Your answer must be the lines from the first one in the material through the line with "Orono, USA, 2010 (link, pdf, bibtex)", retyped exactly and with no pictures.

** Opening Dataset extract block **

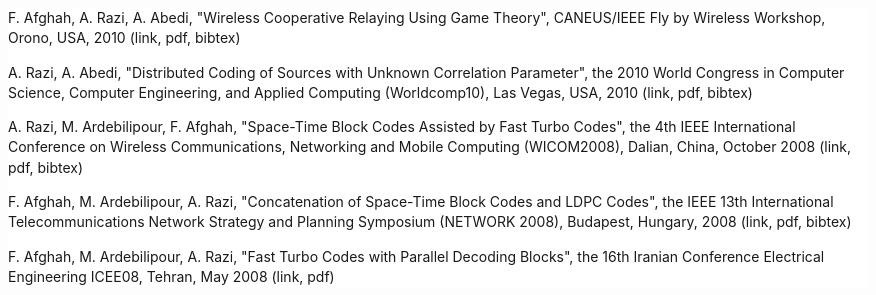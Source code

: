 F. Afghah, A. Razi, A. Abedi, "Wireless Cooperative Relaying Using Game Theory", CANEUS/IEEE Fly by Wireless Workshop, Orono, USA, 2010 (link, pdf, bibtex)

A. Razi, A. Abedi, "Distributed Coding of Sources with Unknown Correlation Parameter", the 2010 World Congress in Computer Science, Computer Engineering, and Applied Computing (Worldcomp10), Las Vegas, USA, 2010 (link, pdf, bibtex)

A. Razi, M. Ardebilipour, F. Afghah, "Space-Time Block Codes Assisted by Fast Turbo Codes", the 4th IEEE International Conference on Wireless Communications, Networking and Mobile Computing (WICOM2008), Dalian, China, October 2008 (link, pdf, bibtex)

F. Afghah, M. Ardebilipour, A. Razi, "Concatenation of Space-Time Block Codes and LDPC Codes", the IEEE 13th International Telecommunications Network Strategy and Planning Symposium (NETWORK 2008), Budapest, Hungary, 2008 (link, pdf, bibtex)

F. Afghah, M. Ardebilipour, A. Razi, "Fast Turbo Codes with Parallel Decoding Blocks", the 16th Iranian Conference Electrical Engineering ICEE08, Tehran, May 2008 (link, pdf)
























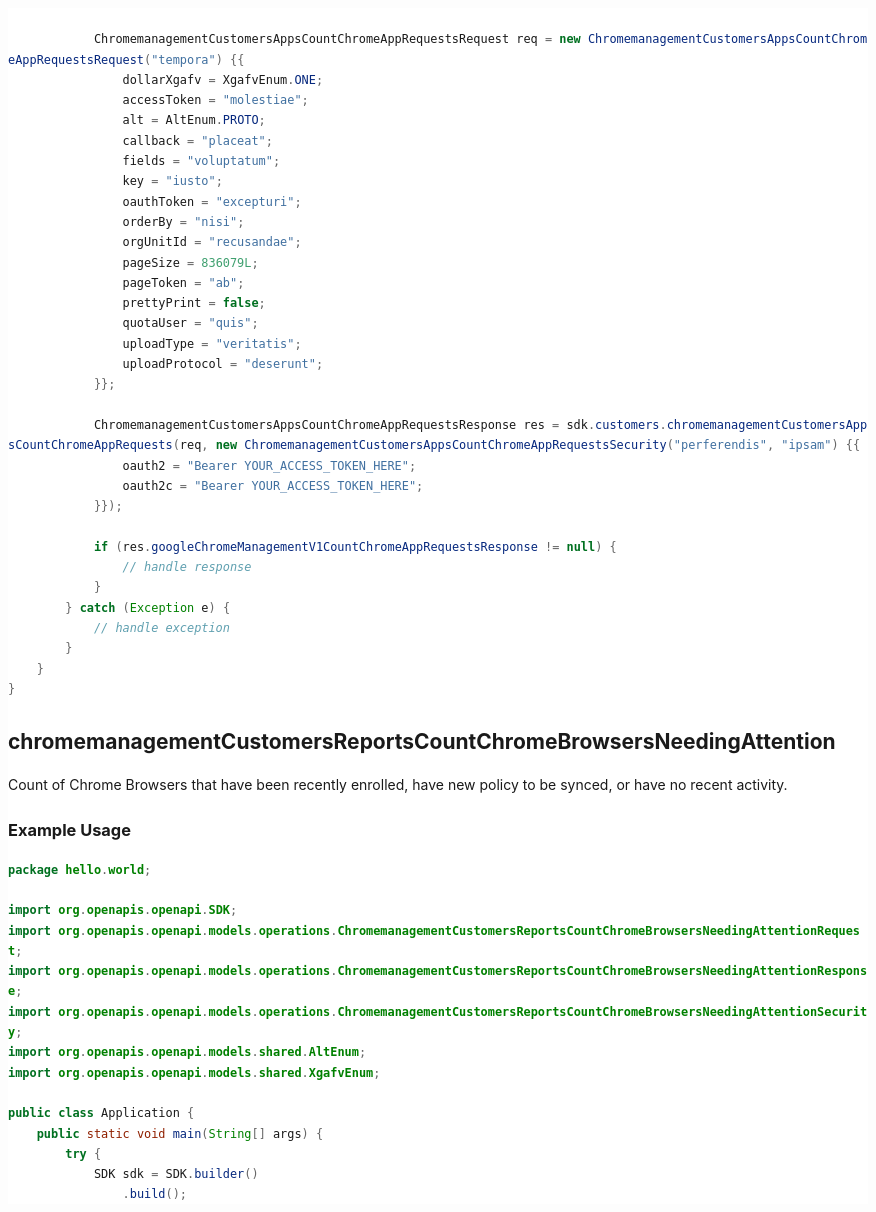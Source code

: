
 ```java

            ChromemanagementCustomersAppsCountChromeAppRequestsRequest req = new ChromemanagementCustomersAppsCountChromeAppRequestsRequest("tempora") {{
                dollarXgafv = XgafvEnum.ONE;
                accessToken = "molestiae";
                alt = AltEnum.PROTO;
                callback = "placeat";
                fields = "voluptatum";
                key = "iusto";
                oauthToken = "excepturi";
                orderBy = "nisi";
                orgUnitId = "recusandae";
                pageSize = 836079L;
                pageToken = "ab";
                prettyPrint = false;
                quotaUser = "quis";
                uploadType = "veritatis";
                uploadProtocol = "deserunt";
            }};            

            ChromemanagementCustomersAppsCountChromeAppRequestsResponse res = sdk.customers.chromemanagementCustomersAppsCountChromeAppRequests(req, new ChromemanagementCustomersAppsCountChromeAppRequestsSecurity("perferendis", "ipsam") {{
                oauth2 = "Bearer YOUR_ACCESS_TOKEN_HERE";
                oauth2c = "Bearer YOUR_ACCESS_TOKEN_HERE";
            }});

            if (res.googleChromeManagementV1CountChromeAppRequestsResponse != null) {
                // handle response
            }
        } catch (Exception e) {
            // handle exception
        }
    }
}
```

## chromemanagementCustomersReportsCountChromeBrowsersNeedingAttention

Count of Chrome Browsers that have been recently enrolled, have new policy to be synced, or have no recent activity.

### Example Usage

```java
package hello.world;

import org.openapis.openapi.SDK;
import org.openapis.openapi.models.operations.ChromemanagementCustomersReportsCountChromeBrowsersNeedingAttentionRequest;
import org.openapis.openapi.models.operations.ChromemanagementCustomersReportsCountChromeBrowsersNeedingAttentionResponse;
import org.openapis.openapi.models.operations.ChromemanagementCustomersReportsCountChromeBrowsersNeedingAttentionSecurity;
import org.openapis.openapi.models.shared.AltEnum;
import org.openapis.openapi.models.shared.XgafvEnum;

public class Application {
    public static void main(String[] args) {
        try {
            SDK sdk = SDK.builder()
                .build();
```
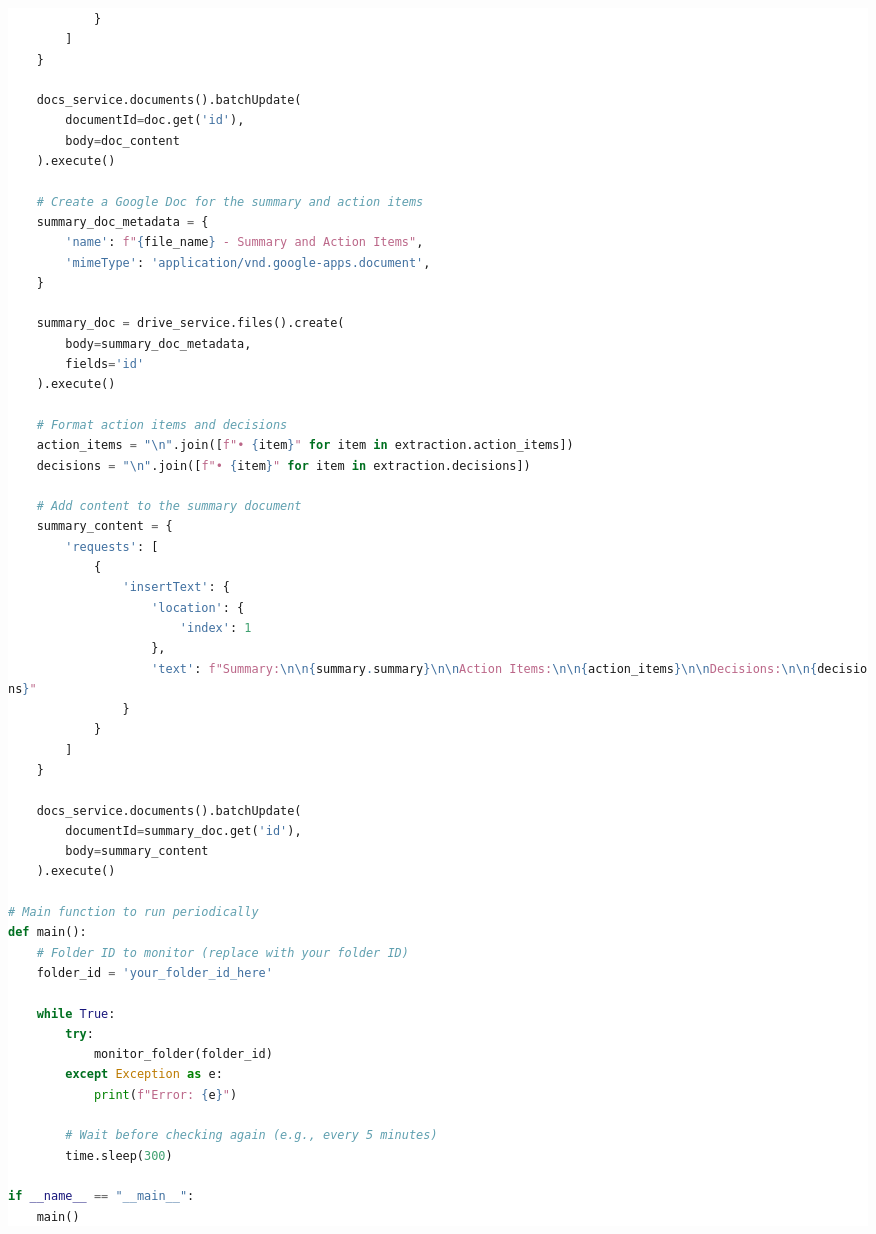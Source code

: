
 ```python
            }
        ]
    }
    
    docs_service.documents().batchUpdate(
        documentId=doc.get('id'),
        body=doc_content
    ).execute()
    
    # Create a Google Doc for the summary and action items
    summary_doc_metadata = {
        'name': f"{file_name} - Summary and Action Items",
        'mimeType': 'application/vnd.google-apps.document',
    }
    
    summary_doc = drive_service.files().create(
        body=summary_doc_metadata,
        fields='id'
    ).execute()
    
    # Format action items and decisions
    action_items = "\n".join([f"• {item}" for item in extraction.action_items])
    decisions = "\n".join([f"• {item}" for item in extraction.decisions])
    
    # Add content to the summary document
    summary_content = {
        'requests': [
            {
                'insertText': {
                    'location': {
                        'index': 1
                    },
                    'text': f"Summary:\n\n{summary.summary}\n\nAction Items:\n\n{action_items}\n\nDecisions:\n\n{decisions}"
                }
            }
        ]
    }
    
    docs_service.documents().batchUpdate(
        documentId=summary_doc.get('id'),
        body=summary_content
    ).execute()

# Main function to run periodically
def main():
    # Folder ID to monitor (replace with your folder ID)
    folder_id = 'your_folder_id_here'
    
    while True:
        try:
            monitor_folder(folder_id)
        except Exception as e:
            print(f"Error: {e}")
        
        # Wait before checking again (e.g., every 5 minutes)
        time.sleep(300)

if __name__ == "__main__":
    main()
```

** Closing Dataset extract block **

> Exercise solution
Source code

: F. Afghah, A. Razi, A. Abedi, "Wireless Cooperative Relaying Using Game Theory", CANEUS/IEEE Fly by Wireless Workshop, Orono, USA, 2010 (link, pdf, bibtex)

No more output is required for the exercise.